La 29ª edizione del Festival CinemAmbiente si è conclusa a Torino con la cerimonia di premiazione. La rassegna ha presentato 45 opere tra film e documentari a tema ambientale, promuovendo la cultura green. Alcuni contenuti saranno disponibili online.
Il festival celebra il cinema ambientale
La kermesse dedicata al cinema e ai documentari green ha raggiunto la sua conclusione. L'evento si è svolto a Torino, culminando con la cerimonia di consegna dei riconoscimenti. Questa 29ª edizione ha avuto l'obiettivo di mettere in luce pellicole che affrontano tematiche ambientali. La rassegna mira a rafforzare la consapevolezza ecologica attraverso il linguaggio cinematografico. Sono state proiettate 45 opere in totale. Una selezione di questi lavori sarà accessibile gratuitamente online. La piattaforma scelta per la visione è Open Ddb, sul sito ufficiale del festival.

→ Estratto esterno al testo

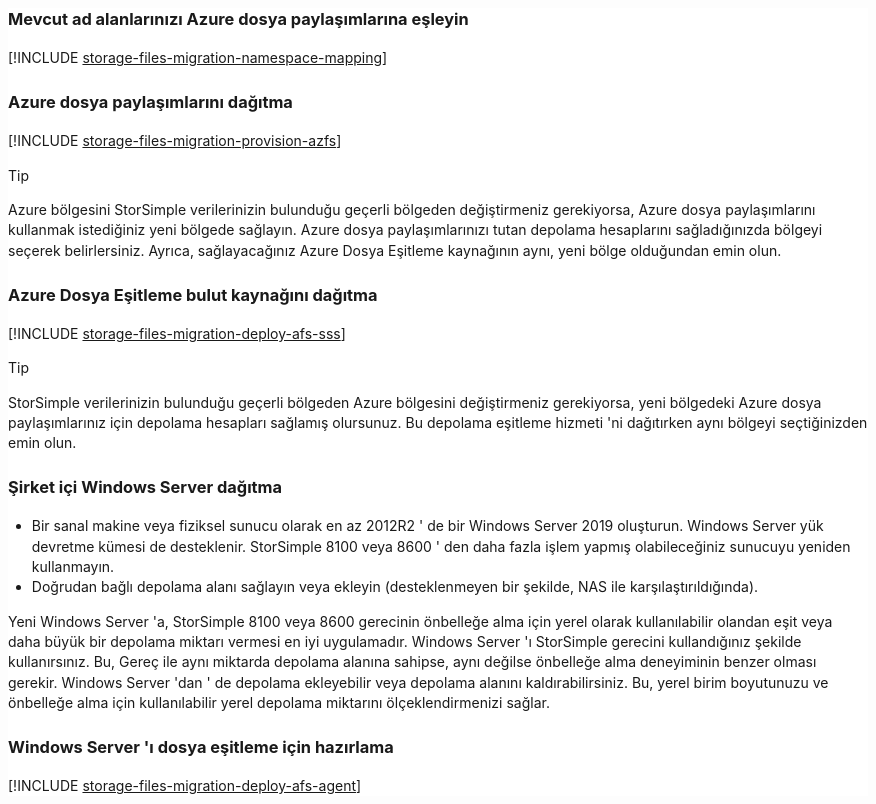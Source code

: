 ### <a name="map-your-existing-namespaces-to-azure-file-shares"></a>Mevcut ad alanlarınızı Azure dosya paylaşımlarına eşleyin

[!INCLUDE [storage-files-migration-namespace-mapping](../../../includes/storage-files-migration-namespace-mapping.md)]

### <a name="deploy-azure-file-shares"></a>Azure dosya paylaşımlarını dağıtma

[!INCLUDE [storage-files-migration-provision-azfs](../../../includes/storage-files-migration-provision-azure-file-share.md)]

> [!TIP]
> Azure bölgesini StorSimple verilerinizin bulunduğu geçerli bölgeden değiştirmeniz gerekiyorsa, Azure dosya paylaşımlarını kullanmak istediğiniz yeni bölgede sağlayın. Azure dosya paylaşımlarınızı tutan depolama hesaplarını sağladığınızda bölgeyi seçerek belirlersiniz. Ayrıca, sağlayacağınız Azure Dosya Eşitleme kaynağının aynı, yeni bölge olduğundan emin olun.

### <a name="deploy-the-azure-file-sync-cloud-resource"></a>Azure Dosya Eşitleme bulut kaynağını dağıtma

[!INCLUDE [storage-files-migration-deploy-afs-sss](../../../includes/storage-files-migration-deploy-azure-file-sync-storage-sync-service.md)]

> [!TIP]
> StorSimple verilerinizin bulunduğu geçerli bölgeden Azure bölgesini değiştirmeniz gerekiyorsa, yeni bölgedeki Azure dosya paylaşımlarınız için depolama hesapları sağlamış olursunuz. Bu depolama eşitleme hizmeti 'ni dağıtırken aynı bölgeyi seçtiğinizden emin olun.

### <a name="deploy-an-on-premises-windows-server"></a>Şirket içi Windows Server dağıtma

* Bir sanal makine veya fiziksel sunucu olarak en az 2012R2 ' de bir Windows Server 2019 oluşturun. Windows Server yük devretme kümesi de desteklenir. StorSimple 8100 veya 8600 ' den daha fazla işlem yapmış olabileceğiniz sunucuyu yeniden kullanmayın.
* Doğrudan bağlı depolama alanı sağlayın veya ekleyin (desteklenmeyen bir şekilde, NAS ile karşılaştırıldığında).

Yeni Windows Server 'a, StorSimple 8100 veya 8600 gerecinin önbelleğe alma için yerel olarak kullanılabilir olandan eşit veya daha büyük bir depolama miktarı vermesi en iyi uygulamadır. Windows Server 'ı StorSimple gerecini kullandığınız şekilde kullanırsınız. Bu, Gereç ile aynı miktarda depolama alanına sahipse, aynı değilse önbelleğe alma deneyiminin benzer olması gerekir.
Windows Server 'dan ' de depolama ekleyebilir veya depolama alanını kaldırabilirsiniz. Bu, yerel birim boyutunuzu ve önbelleğe alma için kullanılabilir yerel depolama miktarını ölçeklendirmenizi sağlar.

### <a name="prepare-the-windows-server-for-file-sync"></a>Windows Server 'ı dosya eşitleme için hazırlama

[!INCLUDE [storage-files-migration-deploy-afs-agent](../../../includes/storage-files-migration-deploy-azure-file-sync-agent.md)]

Orsi polari e alluvioni protagonisti dei premi
Il premio Asja, destinato al miglior documentario internazionale, è stato assegnato a "Nuisance Bear". Questo film, diretto da Jack Weisman e Gabriela Osio Vanden, esplora la vita degli orsi polari nel Canada settentrionale. L'opera documenta le sfide poste dai cambiamenti climatici. Evidenzia inoltre la crescente difficoltà nella coesistenza tra fauna selvatica e presenza umana. Il film ha ottenuto un doppio riconoscimento. Ha infatti ricevuto anche il premio speciale Piemonte Parchi. Questo premio è stato istuito congiuntamente dal festival e dalla Regione Piemonte.

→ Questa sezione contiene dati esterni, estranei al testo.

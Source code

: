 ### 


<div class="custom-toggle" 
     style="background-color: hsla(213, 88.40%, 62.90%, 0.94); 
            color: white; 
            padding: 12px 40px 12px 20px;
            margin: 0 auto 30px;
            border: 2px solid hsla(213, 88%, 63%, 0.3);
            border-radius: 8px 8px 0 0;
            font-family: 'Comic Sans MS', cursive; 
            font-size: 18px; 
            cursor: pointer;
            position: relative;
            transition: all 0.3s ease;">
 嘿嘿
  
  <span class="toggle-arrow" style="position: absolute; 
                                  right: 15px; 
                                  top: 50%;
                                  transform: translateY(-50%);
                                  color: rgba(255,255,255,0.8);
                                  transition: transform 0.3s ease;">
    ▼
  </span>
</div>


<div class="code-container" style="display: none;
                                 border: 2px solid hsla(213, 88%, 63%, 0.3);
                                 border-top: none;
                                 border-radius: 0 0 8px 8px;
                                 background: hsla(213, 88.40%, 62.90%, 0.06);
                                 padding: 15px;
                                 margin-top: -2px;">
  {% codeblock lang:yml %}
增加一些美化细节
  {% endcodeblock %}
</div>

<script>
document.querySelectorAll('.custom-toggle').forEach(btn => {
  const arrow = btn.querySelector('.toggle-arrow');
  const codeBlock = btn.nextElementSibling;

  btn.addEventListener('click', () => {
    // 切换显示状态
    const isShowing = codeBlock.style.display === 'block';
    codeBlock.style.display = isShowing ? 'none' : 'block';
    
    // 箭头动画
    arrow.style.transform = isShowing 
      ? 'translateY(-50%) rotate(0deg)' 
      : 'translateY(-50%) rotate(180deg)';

Il premio del pubblico, intitolato Iren, è andato a "Rua do Pescador n 6". Questo documentario, firmato da Bárbara Paz, analizza le conseguenze della devastante alluvione. L'evento catastrofico ha colpito lo stato di Rio Grande do Sul in Brasile nel 2024. La pellicola offre uno sguardo approfondito sull'impatto ambientale e sociale dell'evento.
Cortometraggi e produzioni italiane premiati
Nella sezione internazionale dei cortometraggi, il premio Smat è stato conferito a "A Voyage of Eulogies". Il regista di questa opera è Jean-Pierre Pillay. Per quanto riguarda le produzioni italiane, il film "Torneranno i lupi" di Bianca Vallino ha ricevuto un importante riconoscimento. Le è stato assegnato il premio speciale Gaetano Capizzi. Questo premio è dedicato al miglior film della sezione Made in Italy.
Il premio Casacomune, che valuta le riflessioni sulla connessione tra natura e spiritualità, è stato assegnato a "Ma Prière à la mer - La mia preghiera al mare". Il regista Davide Marino è stato premiato per la sua opera. La giuria ha lodato la "forza poetica" con cui il film affronta l'emergenza legata alla perdita di biodiversità marina.
Riconoscimenti per temi sociali e alimentari
Il premio Ambiente e società è stato istituito dal festival in collaborazione con la Cooperativa sociale Arcobaleno. Questo riconoscimento premia le opere che uniscono tematiche ambientali e dimensione sociale. Il vincitore di quest'anno è "Silver" di Natalia Koniarz. Il premio Slow Food, focalizzato sul rapporto tra cibo, agricoltura e ambiente, è stato assegnato a "Labouyi Bannann (Banana Soup)". L'autrice di questo lavoro è Geena Gasser.